Toutefois, faute pour Monsieur et Madame X. d’expliciter ce que recouvre ladite somme qu’ils réclament et de justifier d’un préjudice distinct des frais engagés dans le cadre de la présente procédure, qui seront étudiés ci-après au titre des dépens et de l’article 700 du code de procédure civile, leur demande en paiement à ce titre sera rejetée.
Sur les demandes accessoires :
La société TSP, partie perdante, sera déboutée de sa demande d’indemnité judiciaire et condamnée aux dépens de l’instance, qui comprendront les frais de signification de l’ordonnance d’injonction de payer.

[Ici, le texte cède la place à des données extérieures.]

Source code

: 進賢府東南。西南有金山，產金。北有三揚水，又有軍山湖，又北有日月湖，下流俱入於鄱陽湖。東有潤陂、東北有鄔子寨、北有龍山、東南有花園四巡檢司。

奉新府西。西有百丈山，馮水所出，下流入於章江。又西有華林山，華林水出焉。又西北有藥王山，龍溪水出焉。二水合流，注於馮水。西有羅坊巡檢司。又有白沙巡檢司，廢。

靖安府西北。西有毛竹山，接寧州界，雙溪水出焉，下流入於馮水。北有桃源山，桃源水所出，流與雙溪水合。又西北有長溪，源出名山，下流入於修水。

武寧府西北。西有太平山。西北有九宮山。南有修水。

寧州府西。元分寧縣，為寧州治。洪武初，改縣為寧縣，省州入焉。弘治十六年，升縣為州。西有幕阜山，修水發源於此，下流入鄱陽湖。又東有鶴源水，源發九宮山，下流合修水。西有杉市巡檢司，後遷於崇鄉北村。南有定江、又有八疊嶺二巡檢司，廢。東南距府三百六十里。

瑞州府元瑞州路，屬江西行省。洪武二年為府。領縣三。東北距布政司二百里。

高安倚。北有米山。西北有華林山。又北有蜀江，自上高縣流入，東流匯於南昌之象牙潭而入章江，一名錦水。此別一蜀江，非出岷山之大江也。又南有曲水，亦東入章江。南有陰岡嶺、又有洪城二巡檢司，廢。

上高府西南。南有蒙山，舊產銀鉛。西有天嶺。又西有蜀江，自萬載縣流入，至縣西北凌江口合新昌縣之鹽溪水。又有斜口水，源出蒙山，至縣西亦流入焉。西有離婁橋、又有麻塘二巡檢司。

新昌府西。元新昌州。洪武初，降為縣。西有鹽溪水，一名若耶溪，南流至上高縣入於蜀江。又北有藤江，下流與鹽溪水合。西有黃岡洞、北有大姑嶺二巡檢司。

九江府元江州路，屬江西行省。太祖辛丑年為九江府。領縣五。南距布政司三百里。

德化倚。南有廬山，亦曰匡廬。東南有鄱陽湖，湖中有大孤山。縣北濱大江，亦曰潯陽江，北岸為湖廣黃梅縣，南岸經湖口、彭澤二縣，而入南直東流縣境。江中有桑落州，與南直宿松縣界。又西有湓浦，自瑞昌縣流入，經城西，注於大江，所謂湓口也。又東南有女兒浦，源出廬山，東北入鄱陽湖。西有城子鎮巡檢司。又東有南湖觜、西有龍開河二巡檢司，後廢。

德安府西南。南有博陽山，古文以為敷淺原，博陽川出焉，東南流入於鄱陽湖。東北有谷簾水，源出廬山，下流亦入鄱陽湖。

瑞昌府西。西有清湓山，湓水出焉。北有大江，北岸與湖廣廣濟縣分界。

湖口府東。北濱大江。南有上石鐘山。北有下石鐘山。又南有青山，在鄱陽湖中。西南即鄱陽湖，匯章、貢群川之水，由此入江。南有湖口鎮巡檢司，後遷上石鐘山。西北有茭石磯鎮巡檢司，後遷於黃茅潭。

L’équité commande par ailleurs de condamnée la demanderesse à payer à Monsieur et Madame X. la somme de 700 euros sur le fondement de l’article 700 du code de procédure civile.
Il sera rappelé que la présente décision est de droit exécutoire par provision par application des dispositions de l'article 514 du code de procédure civile.

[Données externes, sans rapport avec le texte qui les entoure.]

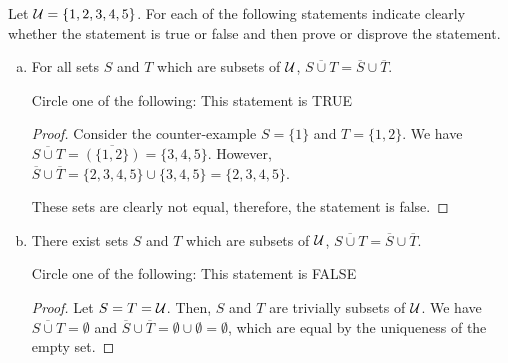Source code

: \documentclass{agony}
\begin{document}
\question Let $\mathcal{U}=\{1,2,3,4,5\}$.
For each of the following statements indicate clearly whether the statement is
true or false and then prove or disprove the statement.
\begin{enumerate}[(a)]
  \item For all sets $S$ and $T$ which are subsets of $\mathcal{U}$, $\overline{S\cup T}=\overline{S}\cup\overline{T}$.

        Circle one of the following:
        \quad This statement is TRUE
        \quad {}

        \begin{proof}
          Consider the counter-example $S=\{1\}$ and $T=\{1,2\}$.
          We have $\overline{S\cup T} = \overline{(\{1,2\})} = \{3,4,5\}$.
          However, $\overline{S}\cup\overline{T} = \{2,3,4,5\} \cup \{3,4,5\} = \{2,3,4,5\}$.

          These sets are clearly not equal, therefore, the statement is false.
        \end{proof}
  \item There exist sets $S$ and $T$ which are subsets of $\mathcal{U}$, $\overline{S\cup T}=\overline{S}\cup\overline{T}$.

        Circle one of the following:
        \quad {}
        \quad This statement is FALSE

        \begin{proof}
          Let $S=T=\mathcal{U}$. Then, $S$ and $T$ are trivially subsets of $\mathcal{U}$.
          We have $\overline{S\cup T} = \emptyset$ and
          $\overline{S}\cup\overline{T}=\emptyset\cup\emptyset=\emptyset$,
          which are equal by the uniqueness of the empty set.
        \end{proof}
\end{enumerate}
\end{document}
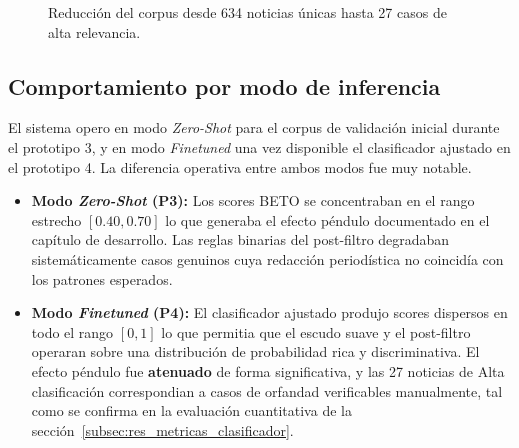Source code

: \vspace{0.5cm}
\begin{figure}[htbp]
\centering
{}
\caption{Reducción del corpus desde 634 noticias únicas hasta 27 casos de alta relevancia.}
\label{fig:grafica_embudo}
\end{figure}
\vspace{0.4cm}

\subsection{Comportamiento por modo de inferencia}
\label{subsec:res_inferencia}

El sistema opero en modo \textit{Zero-Shot} para el corpus de validación inicial durante el prototipo 3, y en modo \textit{Finetuned}
una vez disponible el clasificador ajustado en el prototipo 4. La diferencia operativa entre ambos modos fue muy notable.

\begin{itemize}
    \item \textbf{Modo \textit{Zero-Shot} (P3):} Los scores BETO se concentraban en el
          rango estrecho $[0.40, 0.70]$ lo que generaba el efecto péndulo documentado en el
          capítulo de desarrollo. Las reglas binarias del post-filtro degradaban sistemáticamente
          casos genuinos cuya redacción periodística no coincidía con los patrones esperados.

    \item \textbf{Modo \textit{Finetuned} (P4):} El clasificador ajustado produjo scores
          dispersos en todo el rango $[0, 1]$ lo que permitia que el escudo suave y el
          post-filtro operaran sobre una distribución de probabilidad rica y discriminativa.
          El efecto péndulo fue \textbf{atenuado} de forma significativa, y las 27 noticias
          de Alta clasificación correspondian a casos de orfandad verificables manualmente,
          tal como se confirma en la evaluación cuantitativa de la
          sección~\ref{subsec:res_metricas_clasificador}.
    \end{itemize}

DISPOSITIF (décision proprement dite) (N.B. : mention ne figurant pas sur l’original)
PAR CES MOTIFS,
Le tribunal, statuant publiquement, par jugement contradictoire et en premier ressort, par mise à disposition au greffe,
REÇOIT l'opposition formée par Monsieur X. à l'ordonnance d'injonction de payer rendue le 30 décembre 2024,
SUBSTITUE le présent jugement à l'ordonnance d'injonction de payer, n° de dossier 21-24-000984, rendue le 30 décembre 2024 par le juge du tribunal judiciaire de Bourg-en-Bresse,
DÉBOUTE la société Total Sécurité Protection de l'ensemble de ses demandes,
DEBOUTE Monsieur X. et Madame Y. épouse X. de leur demande tendant à voir déclarer nulle la clause de reconduction du contrat TSP,
CONDAMNE la société Total Sécurité Protection à payer à Monsieur X. et Madame Y. épouse X. la somme de 244,57 euros au titre des échéances indûment versées postérieurement à la résiliation du contrat intervenue régulièrement à la demande de ces derniers le 20 mars 2024,
DEBOUTE Monsieur X. et Madame Y. épouse X. de leur demande en paiement de dommages et intérêts,
CONDAMNE la société Total Sécurité Protection à payer à Monsieur X. et Madame Y. épouse X. la somme de 700 euros au titre de l'article 700 du code de procédure civile,
DÉBOUTE la société Total Sécurité Protection de sa demande au titre de l'article 700 du code de procédure civile,
CONDAMNE la société Total Sécurité Protection aux dépens de l'instance, qui comprendront les frais de signification de l’ordonnance d’injonction de payer,
RAPPELLE que la présente décision est exécutoire de droit par provision,
DÉBOUTE les parties du surplus de leurs demandes,
Ainsi dit et jugé par mise à disposition au greffe les jours, mois et an susdits.